In 1989 while
staying with generous hosts on Park Avenue I worked methodically at the tasks I
had laid out for myself at the New York Public Library then yielded to
temptation, giving myself fifteen minutes to treasure-hunt in a folder with an
alluring title, “Undated Letters or
Unidentified Correspondents.” Soon I recognized familiar handwriting—what
has become known as Melville’s “D. D.” letter to Evert Duyckinck, in which he
declined to review a book. I asked for the head librarian at once, but I became
so nervous that I shakily rubbed her back as she leaned over to look at the
document. She took away the document and did not return, although she sent someone
out with a photocopy. Did she understand that I was trembling from excitement
at finding the letter? It did not matter that the letter was of no great obvious
importance—what mattered was the way a few minutes of self-indulgent kicking
over the traces had paid off, for once.
Still febrile, I
shared the new letter with my hosts but did not report to them the
phantasmagorical nature of my walk in Manhattan that night. Two Costner
brothers from northern Mississippi, sons of a Confederate soldier who had
gotten as far north as Gettysburg, had homesteaded near Guymon in the panhandle
of Oklahoma Territory, my grandfather Edgar Lugene and his older brother Moses
Amariah (Uncle Mode, in my mother’s stories). My mother was born there, in O.

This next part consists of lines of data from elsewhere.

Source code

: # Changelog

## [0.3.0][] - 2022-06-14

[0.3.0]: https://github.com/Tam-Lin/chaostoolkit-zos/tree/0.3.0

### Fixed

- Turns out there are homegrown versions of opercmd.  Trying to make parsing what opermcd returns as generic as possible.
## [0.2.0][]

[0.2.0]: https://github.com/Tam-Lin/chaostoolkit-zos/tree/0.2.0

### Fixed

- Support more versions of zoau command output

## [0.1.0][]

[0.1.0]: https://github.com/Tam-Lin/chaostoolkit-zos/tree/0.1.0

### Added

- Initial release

T. Now near my hosts’ apartment one of Uncle Mode’s great-grandsons, Kevin
Costner, stood on a billboard, looking down, his left jeans-clad leg straight,
the right crossed over it at the shin. Who was living a fantasy? There was my 2nd
cousin Bill’s son on the billboard for a new baseball movie, after Bull Durham, and here was I with a newly
discovered Melville letter I had found by asking with reckless abandon for a
folder of “Undated Letters or Unidentified
Correspondents.” Was this Guymon, O.T., or Gotham, N.Y.? Now, 33 years later, with a Zio Patch taped to
my chest and the pulse dropping erratically down to 30 per minute, I am
enthralled by Ron Shelton’s The Church of
Baseball, a gift from Paul Seydor, a copy Ron Shelton had held as he
inscribed it to me. Michael Sragow, Douglass K. Daniel, and many other
reviewers understood its value. A Chicago reviewer calls it a “casual” book.
What was he reading? This is a masterwork about creativity.